- © 2005 by American Society of Clinical Oncology
Lymphadenectomy in Apparent Early-Stage Endometrial Carcinoma: Do Numbers Count?
Endometrial carcinoma is the most common gynecologic malignancy in Western countries, with an overall annual incidence in the United States of 25 per 100,000, increasing to more than 85 per 100,000 in women 60 years or older. Because the majority of patients present with early-stage disease, the prognosis of endometrial carcinoma patients is generally good, with 5-year overall and cancer-specific survival rates of 80% to 85% and 90% to 95%.1-4 Endometrial carcinoma is primarily a cancer of postmenopausal women, with concurrent morbidities such as obesity, hypertension, and diabetes. Given the favorable outcome for the majority of cases, the challenge is to effectively select those patients at increased risk of relapse who might benefit from more extensive surgical procedures and adjuvant therapies, and to avoid overtreatment of low-risk cases that would be exposed unnecessarily to the risk of excess morbidity.

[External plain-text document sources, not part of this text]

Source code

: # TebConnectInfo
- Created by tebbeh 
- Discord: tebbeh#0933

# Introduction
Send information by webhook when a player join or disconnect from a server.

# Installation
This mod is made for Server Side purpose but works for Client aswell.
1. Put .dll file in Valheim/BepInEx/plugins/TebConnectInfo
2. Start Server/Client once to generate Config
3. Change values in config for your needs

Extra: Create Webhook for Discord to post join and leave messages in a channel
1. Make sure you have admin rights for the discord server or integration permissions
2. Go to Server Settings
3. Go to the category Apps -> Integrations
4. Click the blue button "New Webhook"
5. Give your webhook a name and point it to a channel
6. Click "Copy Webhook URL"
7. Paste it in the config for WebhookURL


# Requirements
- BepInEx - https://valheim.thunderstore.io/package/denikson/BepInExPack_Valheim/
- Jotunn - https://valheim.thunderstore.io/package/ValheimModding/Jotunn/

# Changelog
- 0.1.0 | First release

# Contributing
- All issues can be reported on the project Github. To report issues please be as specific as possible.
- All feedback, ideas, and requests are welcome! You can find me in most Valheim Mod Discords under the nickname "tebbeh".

Since the Gynecologic Oncology Group (GOG)-33 staging study,5,6 which reported an overall 9% risk of pelvic lymph node metastases in clinical stage I endometrial cancer (25% for cases with outer-third myometrial invasion and 18% for grade 3 disease), gynecologic oncologists have advocated standard lymphadenectomy or sampling procedures for all intermediate- and low-risk endometrial cancer patients. It should be noted that GOG-33 included 12% patients, who at laparotomy were found to have macroscopic extrauterine disease; of these, 51% had pelvic metastases, and 23% had aortic node metastases. Among the patients without gross intraperitoneal spread, only 7% and 4% had positive pelvic or aortic nodes, respectively. Women at high risk (> 10%) for pelvic node metastasis were those with grade 3 and outer-third invasion, while all other cases had low to moderate (< 5% to 10%) risk.6 This is in accordance with the COSA-NZ-UK trial,7 which reported an overall 7% rate of pelvic node metastasis in corpus-confined disease with any of the following features: grade 3; adenosquamous, serous or clear-cell histology, or greater than one-third myometrial invasion. In the GOG-99 trial,1 patients were eligible only if they had no nodal disease. In the so-called high-intermediate–risk group (which was characterized by age ≥ 70 years with any one of the following risk factors: tumor grade 2 or 3, outer-third myometrial invasion, or presence of lymph-vascular space invasion; age at least 50 years with any two of the other risk factors; or any age with all three other factors), the rates of relapse were 27% without radiation therapy (RT) and 13% with RT, even after lymphadenectomy and confirmed node-negative disease.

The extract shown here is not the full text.